In another affront to French sensibilities, an amateur American home cook has taken, and if I may be not so humble perfected, a classic of French home cooking. Like the Russians who have repeatedly knocked twitter offline in an attempt to silence a Georgian critic, I would not be too surprised to see the radical Grand-meres sans Frontiers attempt to take down Eat.Drink.Think. in a misguided attempt at preserving French culture. So while you can I would suggest making this little piece of French farm life tonight or saving it to your recipe file before those tech-savvy cheveaux-bleu exact their revenge!

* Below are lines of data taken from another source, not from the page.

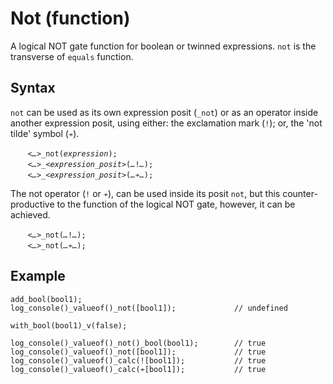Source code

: # Not (function)
A logical NOT gate function for boolean or twinned expressions. `not` is the transverse of `equals` function.

## Syntax
`not` can be used as its own expression posit (`_not`) or as an operator inside another expression posit, using either: the exclamation mark (`!`); or, the 'not tilde' symbol (`≁`).

&nbsp;&nbsp;&nbsp;&nbsp;&nbsp;&nbsp; *`<…>`*`_not(`*`expression`*`);`<br>
&nbsp;&nbsp;&nbsp;&nbsp;&nbsp;&nbsp; *`<…>`*`_`*`<expression_posit>`*`(`*`…`*`!`*`…`*`);`<br>
&nbsp;&nbsp;&nbsp;&nbsp;&nbsp;&nbsp; *`<…>`*`_`*`<expression_posit>`*`(`*`…`*`≁`*`…`*`);`

The not operator (`!` or `≁`), can be used inside its posit `not`, but this counter-productive to the function of the logical NOT gate, however, it can be achieved.

&nbsp;&nbsp;&nbsp;&nbsp;&nbsp;&nbsp; *`<…>`*`_not(`*`…`*`!`*`…`*`);`<br>
&nbsp;&nbsp;&nbsp;&nbsp;&nbsp;&nbsp; *`<…>`*`_not(`*`…`*`≁`*`…`*`);`

## Example
```diego
add_bool(bool1);
log_console()_valueof()_not([bool1]);             // undefined

with_bool(bool1)_v(false);

log_console()_valueof()_not()_bool(bool1);        // true
log_console()_valueof()_not([bool1]);             // true
log_console()_valueof()_calc(![bool1]);           // true
log_console()_valueof()_calc(≁[bool1]);           // true
```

Now you might read the recipe and think "that sounds like the perfect dish for fall" and you'd be right. But on a cool, cloudy summer morning when I actually was wearing slippers around the house while deciding what to make for dinner, it sounded pretty damn good, too. I grabbed this recipe off of epicurious, where apparently a group of Gourmet Magazine editors had it at the Paris bistro Chez Maitre Paul. The name roughly translates to "farmwife's chicken" and as they said "poulet à la fermière contains a farmwife's bounty—chicken, cheese, vegetables, and herbs." That it does, and it also contains a healthy dose of comfort. With a couple of minor tweaks it really turned out well, and w and I were loving it washed down with a glass or two of grenache blanc from the French producer Abel Clement (which btw, if you find it probably is selling for around $8 a bottle!). Lighter on the palate than you would think (which made it delicious even on a warm summer night) and filling to the tummy this is exactly what you would want to come home to on a cool autumn evening. And whatever you do don't forget the baguette to soak up the rich, buttery-creamy sauce!
Poulet a la Fermiere
(Gratineed Chicken in Cream Sauce)
adapted from epicurious
yield: makes 4 servings
2 pounds chicken thighs and drumsticks
1 tablespoon unsalted butter
6 fresh parsley sprigs
2 fresh thyme sprigs
1 bay leaf (not California)
4 carrots, cut diagonally into 1-inch-thick slices
1 cup frozen small whole onions, thawed and patted dry
1/2 cup dry white wine
1/2 cup chicken broth
1 pound small (1 1/2-inch) boiling potatoes, peeled and halved (I didn't worry about getting every bit of skin off the potatoes and they were fine-bb)
2/3 cup crème fraîche
1 cup frozen petite baby peas, thawed
1 cup coarsely grated Gruyère
1-Pat chicken dry and season with salt and pepper.
3-Tie parsley and thyme together in a bundle, then add to pan with bay leaf carrots and onions, stirring to coat with fat. Add wine and deglaze by boiling over high heat, stirring and scraping up brown bits, until liquid is reduced by half, about 3 minutes. Add broth and chicken, skin sides up, with any juices from plate, and simmer, covered, 10 minutes. Add potatoes and salt and pepper to taste and simmer, covered, until chicken is cooked through and potatoes are tender, about 15 minutes.